AIM OF THE EXERCISE »
The answer must consist of every line below that holds the word "know".

(Stored data entries)
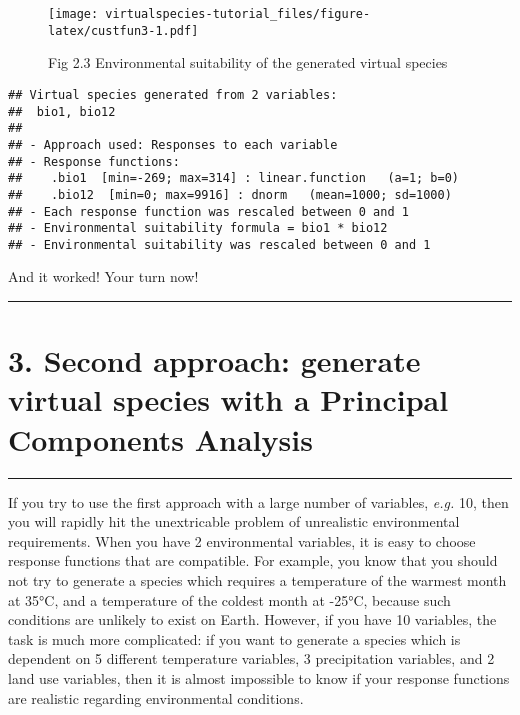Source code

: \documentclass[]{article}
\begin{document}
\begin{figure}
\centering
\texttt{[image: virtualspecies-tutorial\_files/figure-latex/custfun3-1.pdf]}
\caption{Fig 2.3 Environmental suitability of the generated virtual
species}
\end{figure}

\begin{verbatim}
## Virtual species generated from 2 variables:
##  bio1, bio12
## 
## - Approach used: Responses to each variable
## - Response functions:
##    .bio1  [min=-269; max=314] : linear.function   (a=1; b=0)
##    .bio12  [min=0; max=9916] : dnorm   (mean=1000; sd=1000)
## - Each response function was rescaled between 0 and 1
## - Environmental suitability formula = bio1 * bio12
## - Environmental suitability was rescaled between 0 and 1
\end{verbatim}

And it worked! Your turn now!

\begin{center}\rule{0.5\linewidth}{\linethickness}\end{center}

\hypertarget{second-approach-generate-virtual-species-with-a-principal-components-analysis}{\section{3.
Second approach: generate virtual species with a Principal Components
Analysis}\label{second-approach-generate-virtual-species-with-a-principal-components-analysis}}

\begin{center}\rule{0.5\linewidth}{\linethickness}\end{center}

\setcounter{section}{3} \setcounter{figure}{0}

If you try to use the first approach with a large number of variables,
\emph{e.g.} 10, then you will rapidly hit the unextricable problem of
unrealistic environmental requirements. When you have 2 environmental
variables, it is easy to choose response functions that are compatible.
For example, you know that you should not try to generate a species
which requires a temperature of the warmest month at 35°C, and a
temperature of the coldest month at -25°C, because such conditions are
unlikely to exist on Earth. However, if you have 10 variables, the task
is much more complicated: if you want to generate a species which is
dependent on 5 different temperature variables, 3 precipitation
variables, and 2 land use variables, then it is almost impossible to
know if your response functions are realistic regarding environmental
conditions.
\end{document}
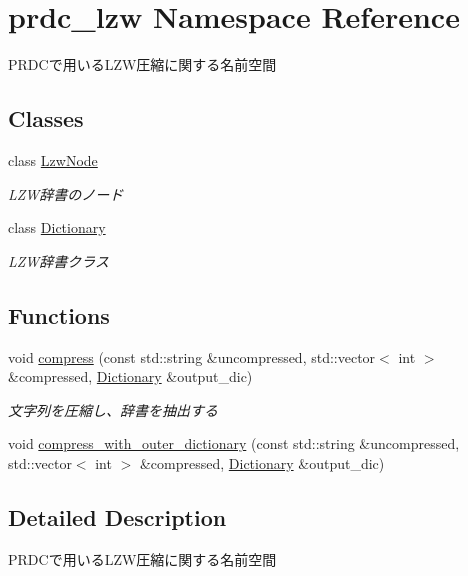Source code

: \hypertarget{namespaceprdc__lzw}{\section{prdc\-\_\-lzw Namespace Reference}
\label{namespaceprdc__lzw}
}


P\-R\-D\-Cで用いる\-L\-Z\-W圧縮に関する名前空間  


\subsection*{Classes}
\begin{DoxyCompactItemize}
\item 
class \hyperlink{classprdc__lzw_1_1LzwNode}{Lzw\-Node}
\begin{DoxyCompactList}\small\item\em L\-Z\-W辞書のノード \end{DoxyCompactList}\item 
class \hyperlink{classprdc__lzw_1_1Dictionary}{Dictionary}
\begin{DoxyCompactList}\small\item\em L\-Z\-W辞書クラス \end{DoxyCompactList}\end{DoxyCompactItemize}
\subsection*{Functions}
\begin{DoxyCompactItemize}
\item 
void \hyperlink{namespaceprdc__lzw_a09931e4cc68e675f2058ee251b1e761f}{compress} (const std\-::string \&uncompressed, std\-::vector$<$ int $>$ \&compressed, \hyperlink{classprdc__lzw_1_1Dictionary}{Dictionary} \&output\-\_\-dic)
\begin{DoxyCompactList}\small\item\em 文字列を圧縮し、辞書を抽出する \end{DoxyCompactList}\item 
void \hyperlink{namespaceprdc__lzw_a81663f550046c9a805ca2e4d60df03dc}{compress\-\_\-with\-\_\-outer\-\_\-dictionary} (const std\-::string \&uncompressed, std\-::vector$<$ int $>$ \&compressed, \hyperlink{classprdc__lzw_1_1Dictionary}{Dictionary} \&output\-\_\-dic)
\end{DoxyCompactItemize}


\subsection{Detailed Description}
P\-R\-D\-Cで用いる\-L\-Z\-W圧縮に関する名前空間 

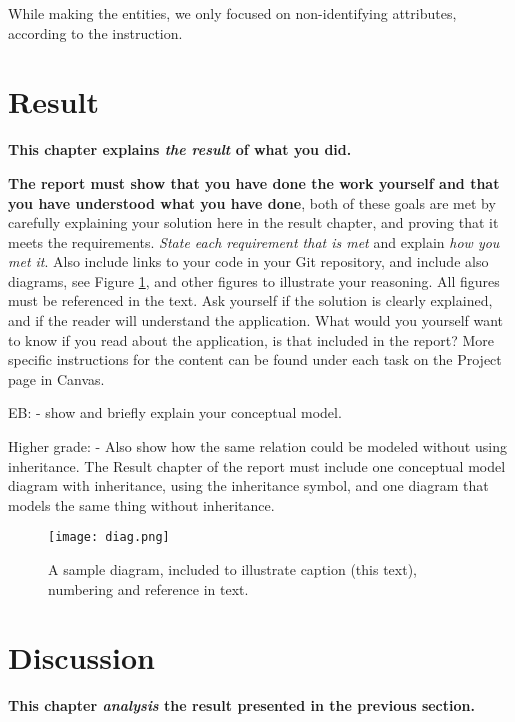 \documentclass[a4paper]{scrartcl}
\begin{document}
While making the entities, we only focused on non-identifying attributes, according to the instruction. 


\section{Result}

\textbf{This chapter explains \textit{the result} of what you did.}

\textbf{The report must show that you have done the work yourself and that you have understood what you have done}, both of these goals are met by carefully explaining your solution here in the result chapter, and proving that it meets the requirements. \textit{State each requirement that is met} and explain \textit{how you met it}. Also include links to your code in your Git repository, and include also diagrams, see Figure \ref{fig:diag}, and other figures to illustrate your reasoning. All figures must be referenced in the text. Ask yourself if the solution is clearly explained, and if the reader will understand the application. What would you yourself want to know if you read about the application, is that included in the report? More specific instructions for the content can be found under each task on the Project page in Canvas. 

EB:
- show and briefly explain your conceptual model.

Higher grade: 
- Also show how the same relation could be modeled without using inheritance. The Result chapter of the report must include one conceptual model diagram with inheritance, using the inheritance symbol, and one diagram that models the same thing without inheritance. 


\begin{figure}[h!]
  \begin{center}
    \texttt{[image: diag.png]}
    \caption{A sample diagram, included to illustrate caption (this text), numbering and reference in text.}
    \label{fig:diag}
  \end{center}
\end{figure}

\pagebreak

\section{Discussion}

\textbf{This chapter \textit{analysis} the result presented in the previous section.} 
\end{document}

OUTPUT FOR THIS TASK »
For example, you know that you should not try to generate a species
know if your response functions are realistic regarding environmental
\textbf{The report must show that you have done the work yourself and that you have understood what you have done}, both of these goals are met by carefully explaining your solution here in the result chapter, and proving that it meets the requirements. \textit{State each requirement that is met} and explain \textit{how you met it}. Also include links to your code in your Git repository, and include also diagrams, see Figure \ref{fig:diag}, and other figures to illustrate your reasoning. All figures must be referenced in the text. Ask yourself if the solution is clearly explained, and if the reader will understand the application. What would you yourself want to know if you read about the application, is that included in the report? More specific instructions for the content can be found under each task on the Project page in Canvas. 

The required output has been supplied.